Stored data Block Start

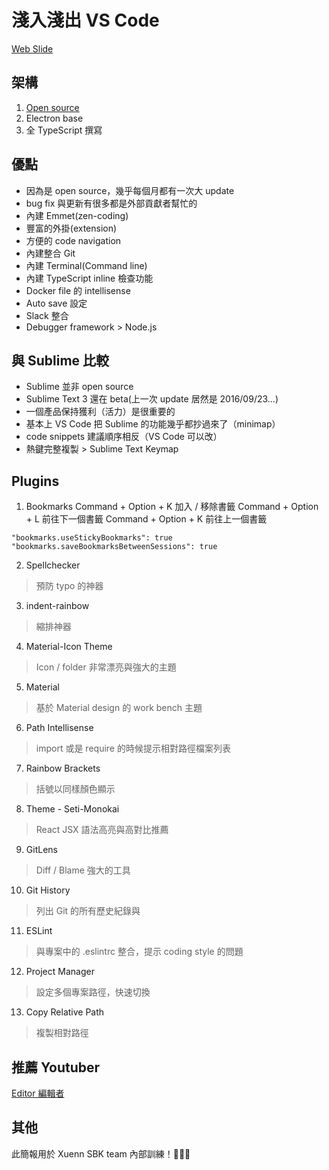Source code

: # 淺入淺出 VS Code

[Web Slide](https://rawgit.com/mvpdw06/aboutVSCode/master/sides/index.html)

## 架構
1. [Open source](https://github.com/Microsoft/vscode)
2. Electron base
3. 全 TypeScript 撰寫

## 優點
- 因為是 open source，幾乎每個月都有一次大 update
- bug fix 與更新有很多都是外部貢獻者幫忙的
- 內建 Emmet(zen-coding)
- 豐富的外掛(extension)
- 方便的 code navigation
- 內建整合 Git
- 內建 Terminal(Command line)
- 內建 TypeScript inline 檢查功能
- Docker file 的 intellisense 
- Auto save 設定
- Slack 整合
- Debugger framework > Node.js

## 與 Sublime 比較
- Sublime 並非 open source
- Sublime Text 3 還在 beta(上一次 update 居然是 2016/09/23...)
- 一個產品保持獲利（活力）是很重要的
- 基本上 VS Code 把 Sublime 的功能幾乎都抄過來了（minimap）
- code snippets 建議順序相反（VS Code 可以改）
- 熱鍵完整複製 > Sublime Text Keymap

## Plugins

1. Bookmarks
Command + Option + K 加入 / 移除書籤
Command + Option + L 前往下一個書籤
Command + Option + K 前往上一個書籤

```
"bookmarks.useStickyBookmarks": true
"bookmarks.saveBookmarksBetweenSessions": true
```

2. Spellchecker
> 預防 typo 的神器

3. indent-rainbow
>縮排神器

4. Material-Icon Theme
> Icon / folder 非常漂亮與強大的主題

5. Material
> 基於 Material design 的 work bench 主題

6. Path Intellisense
> import 或是 require 的時候提示相對路徑檔案列表

7. Rainbow Brackets
> 括號以同樣顏色顯示

8. Theme - Seti-Monokai
> React JSX 語法高亮與高對比推薦

9. GitLens
> Diff / Blame 強大的工具

10. Git History
> 列出 Git 的所有歷史紀錄與

11. ESLint
> 與專案中的 .eslintrc 整合，提示 coding style 的問題

12. Project Manager
> 設定多個專案路徑，快速切換

13. Copy Relative Path
> 複製相對路徑

## 推薦 Youtuber

[Editor 編輯者](https://www.youtube.com/channel/UC8-c0VKKqkG_aPe0RG3SF0A)

## 其他

此簡報用於 Xuenn SBK team 內部訓練！:metal::metal::metal:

Stored data Block End

Keep the pictures out and repeat exactly the lines from the beginning of the data through the line that contains "- 熱鍵完整複製 > Sublime Text Keymap", both ends included.

Source code

: # 淺入淺出 VS Code

[Web Slide](https://rawgit.com/mvpdw06/aboutVSCode/master/sides/index.html)

## 架構
1. [Open source](https://github.com/Microsoft/vscode)
2. Electron base
3. 全 TypeScript 撰寫

## 優點
- 因為是 open source，幾乎每個月都有一次大 update
- bug fix 與更新有很多都是外部貢獻者幫忙的
- 內建 Emmet(zen-coding)
- 豐富的外掛(extension)
- 方便的 code navigation
- 內建整合 Git
- 內建 Terminal(Command line)
- 內建 TypeScript inline 檢查功能
- Docker file 的 intellisense 
- Auto save 設定
- Slack 整合
- Debugger framework > Node.js

## 與 Sublime 比較
- Sublime 並非 open source
- Sublime Text 3 還在 beta(上一次 update 居然是 2016/09/23...)
- 一個產品保持獲利（活力）是很重要的
- 基本上 VS Code 把 Sublime 的功能幾乎都抄過來了（minimap）
- code snippets 建議順序相反（VS Code 可以改）
- 熱鍵完整複製 > Sublime Text Keymap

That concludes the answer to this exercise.